> _REQUIRED ACTION_:
When you reach the line containing "4. **Alert Service:**" in the entries below, start writing out each line exactly, and stop after the line containing "- Infraestrutura: ~$200-500/mês".
START SUPPLIED RECORDS
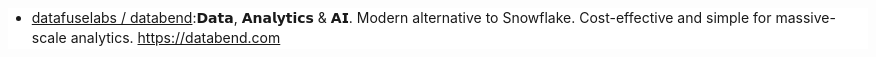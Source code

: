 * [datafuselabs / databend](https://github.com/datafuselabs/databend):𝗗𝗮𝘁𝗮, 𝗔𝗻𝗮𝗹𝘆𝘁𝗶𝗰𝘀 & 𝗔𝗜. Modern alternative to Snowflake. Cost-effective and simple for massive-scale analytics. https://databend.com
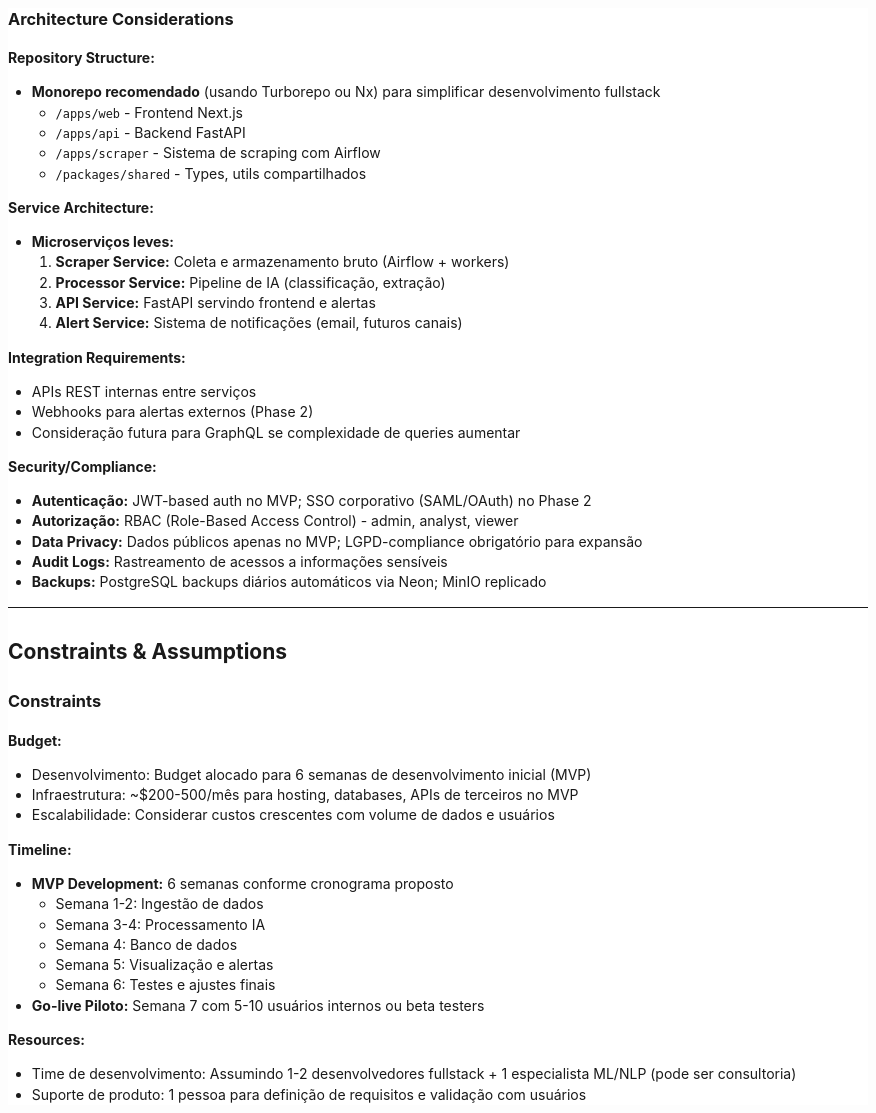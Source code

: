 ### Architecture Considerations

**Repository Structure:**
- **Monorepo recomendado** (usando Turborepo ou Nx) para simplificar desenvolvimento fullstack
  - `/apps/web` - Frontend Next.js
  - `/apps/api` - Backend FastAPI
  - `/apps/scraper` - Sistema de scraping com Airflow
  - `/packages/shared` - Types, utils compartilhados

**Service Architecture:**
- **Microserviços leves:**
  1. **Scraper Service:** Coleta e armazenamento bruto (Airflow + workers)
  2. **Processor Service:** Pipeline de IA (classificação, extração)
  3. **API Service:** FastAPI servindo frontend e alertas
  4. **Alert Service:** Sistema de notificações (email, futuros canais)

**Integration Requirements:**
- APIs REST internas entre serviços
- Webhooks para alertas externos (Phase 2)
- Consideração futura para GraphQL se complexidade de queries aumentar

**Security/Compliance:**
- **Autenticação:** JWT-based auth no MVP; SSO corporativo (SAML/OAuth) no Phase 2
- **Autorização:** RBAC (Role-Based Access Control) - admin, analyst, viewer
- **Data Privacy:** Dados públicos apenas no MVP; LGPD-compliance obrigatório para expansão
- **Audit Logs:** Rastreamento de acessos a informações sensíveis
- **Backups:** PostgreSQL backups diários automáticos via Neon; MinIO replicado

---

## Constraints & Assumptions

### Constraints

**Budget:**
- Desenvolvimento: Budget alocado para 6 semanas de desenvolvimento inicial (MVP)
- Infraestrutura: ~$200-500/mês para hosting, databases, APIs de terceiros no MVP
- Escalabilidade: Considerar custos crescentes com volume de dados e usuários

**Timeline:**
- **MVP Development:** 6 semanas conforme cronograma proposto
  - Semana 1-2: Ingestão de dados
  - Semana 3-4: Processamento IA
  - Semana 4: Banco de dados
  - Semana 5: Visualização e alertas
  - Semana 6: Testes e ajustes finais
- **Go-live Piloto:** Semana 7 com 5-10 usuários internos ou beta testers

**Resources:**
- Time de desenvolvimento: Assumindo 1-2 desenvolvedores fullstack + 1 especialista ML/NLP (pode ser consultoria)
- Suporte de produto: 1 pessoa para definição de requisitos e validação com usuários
END SUPPLIED RECORDS
> _ANSWER BOX_:
  4. **Alert Service:** Sistema de notificações (email, futuros canais)

**Integration Requirements:**
- APIs REST internas entre serviços
- Webhooks para alertas externos (Phase 2)
- Consideração futura para GraphQL se complexidade de queries aumentar

**Security/Compliance:**
- **Autenticação:** JWT-based auth no MVP; SSO corporativo (SAML/OAuth) no Phase 2
- **Autorização:** RBAC (Role-Based Access Control) - admin, analyst, viewer
- **Data Privacy:** Dados públicos apenas no MVP; LGPD-compliance obrigatório para expansão
- **Audit Logs:** Rastreamento de acessos a informações sensíveis
- **Backups:** PostgreSQL backups diários automáticos via Neon; MinIO replicado

---

## Constraints & Assumptions

### Constraints

**Budget:**
- Desenvolvimento: Budget alocado para 6 semanas de desenvolvimento inicial (MVP)
- Infraestrutura: ~$200-500/mês para hosting, databases, APIs de terceiros no MVP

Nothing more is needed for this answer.